Netflix, Uber, Airbnb, Google

Design an End-to-End ML Platform

Building a production ML platform with feature store, training pipelines, and model serving at scale

Interview Question

"Design an end-to-end ML platform like Netflix's or Uber's that can support hundreds of data scientists, manage thousands of ML models, handle feature engineering at scale, provide automated training pipelines, and serve models in production with low latency and high reliability."

Difficulty: Hard | Frequently asked at Netflix, Uber, Airbnb, Google, Meta

1. Requirements Gathering

Functional Requirements

Feature Store: Centralized feature management with online/offline stores
Training Pipeline: Automated model training with experiment tracking
Model Registry: Version control for models with metadata
Model Serving: Low-latency model inference at scale
Monitoring: Model performance and data drift monitoring
Experimentation: A/B testing framework for models
Collaboration: Tools for data scientists to collaborate

Non-Functional Requirements

Scalability: Support 100+ data scientists, 1000+ models
Latency: < 10ms for online feature serving, < 100ms for model inference
Throughput: 1M+ predictions per second
Reliability: 99.99% uptime for model serving
Reproducibility: All experiments must be reproducible
Governance: Model lineage and audit trail
Cost Efficiency: Optimize compute costs

ℹ️

Scale Perspective: Netflix runs 1000+ ML models in production. Uber's Michelangelo platform supports 1000+ data scientists. These platforms must handle massive scale while maintaining reliability and developer productivity.

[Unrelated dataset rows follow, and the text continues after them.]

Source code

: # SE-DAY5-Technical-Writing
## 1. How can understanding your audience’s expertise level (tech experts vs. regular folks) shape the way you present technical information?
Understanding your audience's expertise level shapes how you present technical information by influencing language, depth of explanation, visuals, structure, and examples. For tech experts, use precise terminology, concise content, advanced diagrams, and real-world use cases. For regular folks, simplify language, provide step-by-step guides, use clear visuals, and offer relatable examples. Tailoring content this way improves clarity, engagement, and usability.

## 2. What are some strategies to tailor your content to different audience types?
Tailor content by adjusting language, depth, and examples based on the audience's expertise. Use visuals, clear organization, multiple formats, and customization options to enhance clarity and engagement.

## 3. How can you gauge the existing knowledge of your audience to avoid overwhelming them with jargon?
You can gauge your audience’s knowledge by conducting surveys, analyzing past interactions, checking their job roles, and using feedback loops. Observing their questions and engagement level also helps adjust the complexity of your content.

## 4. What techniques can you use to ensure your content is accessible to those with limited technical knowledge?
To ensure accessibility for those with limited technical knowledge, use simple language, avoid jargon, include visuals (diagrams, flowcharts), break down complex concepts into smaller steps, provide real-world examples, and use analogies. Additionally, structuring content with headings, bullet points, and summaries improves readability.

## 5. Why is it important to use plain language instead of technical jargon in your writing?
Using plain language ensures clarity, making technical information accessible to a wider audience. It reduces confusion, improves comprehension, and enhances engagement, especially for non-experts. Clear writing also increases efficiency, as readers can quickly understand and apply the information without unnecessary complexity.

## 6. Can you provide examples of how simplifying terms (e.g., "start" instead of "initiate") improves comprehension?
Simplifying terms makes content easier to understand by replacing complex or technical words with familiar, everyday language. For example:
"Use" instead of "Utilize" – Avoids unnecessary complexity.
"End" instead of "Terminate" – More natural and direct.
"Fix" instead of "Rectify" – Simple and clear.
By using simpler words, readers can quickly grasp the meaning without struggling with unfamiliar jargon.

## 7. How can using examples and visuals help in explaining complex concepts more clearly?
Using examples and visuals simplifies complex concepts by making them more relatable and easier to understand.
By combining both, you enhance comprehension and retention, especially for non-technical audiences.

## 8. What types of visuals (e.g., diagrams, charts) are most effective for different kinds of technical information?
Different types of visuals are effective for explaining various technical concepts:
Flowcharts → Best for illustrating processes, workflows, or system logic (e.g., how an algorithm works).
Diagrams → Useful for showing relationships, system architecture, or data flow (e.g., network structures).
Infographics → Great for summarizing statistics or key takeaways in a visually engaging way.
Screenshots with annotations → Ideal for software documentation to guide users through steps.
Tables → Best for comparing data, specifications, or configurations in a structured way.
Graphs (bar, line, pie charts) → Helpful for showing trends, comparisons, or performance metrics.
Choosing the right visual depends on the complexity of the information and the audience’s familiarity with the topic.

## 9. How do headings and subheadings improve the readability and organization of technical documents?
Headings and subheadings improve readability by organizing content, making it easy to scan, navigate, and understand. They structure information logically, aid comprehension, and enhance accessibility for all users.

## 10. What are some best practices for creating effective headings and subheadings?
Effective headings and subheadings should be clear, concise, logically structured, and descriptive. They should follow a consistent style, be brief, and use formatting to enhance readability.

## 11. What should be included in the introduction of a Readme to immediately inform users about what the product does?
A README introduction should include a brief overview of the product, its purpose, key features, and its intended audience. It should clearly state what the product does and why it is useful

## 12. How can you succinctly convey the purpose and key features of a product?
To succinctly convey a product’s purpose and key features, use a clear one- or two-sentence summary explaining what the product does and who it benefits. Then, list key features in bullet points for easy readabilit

2. High-Level Architecture Overview

Architecture Diagram

┌─────────────────────────────────────────────────────────────────────────────┐
│                         USER LAYER                                          │
│  Data Scientists │ ML Engineers │ Business Users │ APIs                     │
└─────────────────────────────────────────────────────────────────────────────┘
                                    │
                                    ▼
┌─────────────────────────────────────────────────────────────────────────────┐
│                         ML PLATFORM CORE                                    │
│  ┌──────────────┐  ┌──────────────┐  ┌──────────────┐  ┌──────────────┐   │
│  │ Feature      │ │ Training     │ │ Model        │ │ Serving      │   │
│  │ Store        │ │ Pipeline     │ │ Registry     │ │ Layer        │   │
│  └──────────────┘  └──────────────┘  └──────────────┘  └──────────────┘   │
└─────────────────────────────────────────────────────────────────────────────┘
                                    │
                    ┌───────────────┼───────────────┐
                    ▼               ▼               ▼
┌────────────────────────┐ ┌───────────────┐ ┌──────────────────────┐
│  DATA LAYER            │ │ COMPUTE       │ │ STORAGE              │
│  (Spark, Flink)        │ │ (Kubernetes)  │ │ (S3, HDFS, Redis)    │
└────────────────────────┘ └───────────────┘ └──────────────────────┘
                                    │
                                    ▼
┌─────────────────────────────────────────────────────────────────────────────┐
│                        OPERATIONS LAYER                                     │
│  Monitoring │ Alerting │ Logging │ Cost Management │ Governance            │
└─────────────────────────────────────────────────────────────────────────────┘

💡

Key Insight: An ML platform is not just about ML models. It's about enabling data scientists to be productive while ensuring production reliability. The platform must handle the full lifecycle from data to deployment.

3. Feature Store Design

3.1 Feature Store Architecture

class FeatureStore:
    def __init__(self):
        # Online store for real-time serving
        self.online_store = RedisCluster(
            startup_nodes=[
                {"host": "redis-1", "port": 6379},
                {"host": "redis-2", "port": 6379}
            ]
        )
        
        # Offline store for training
        self.offline_store = SparkSession.builder \
            .appName("FeatureStore") \
            .getOrCreate()
        
        # Feature registry
        self.registry = FeatureRegistry()
    
    async def get_online_features(self, feature_names, entity_rows):
        """Get features for online serving"""
        pipeline = self.online_store.pipeline()
        
        for entity in entity_rows:
            for feature_name in feature_names:
                key = self.generate_key(entity, feature_name)
                pipeline.hget(key, 'value')
        
        results = await pipeline.execute()
        return self.format_results(results, feature_names, entity_rows)
    
    def get_offline_features(self, feature_names, entity_df, date_range):
        """Get features for training"""
        features = []
        for feature_name in feature_names:
            feature_df = self.offline_store.read.parquet(
                f"s3://features/{feature_name}/"
            ).filter(
                col('date').between(date_range[0], date_range[1])
            )
            features.append(feature_df)
        
        # Join all features
        result = features[0]
        for df in features[1:]:
            result = result.join(df, on='entity_id', how='outer')
        
        return result
    
    async def register_feature(self, feature_name, feature_config):
        """Register a new feature"""
        await self.registry.register(feature_name, feature_config)
        
        # Create online store table
        await self.create_online_table(feature_name)
        
        # Create offline store table
        await self.create_offline_table(feature_name)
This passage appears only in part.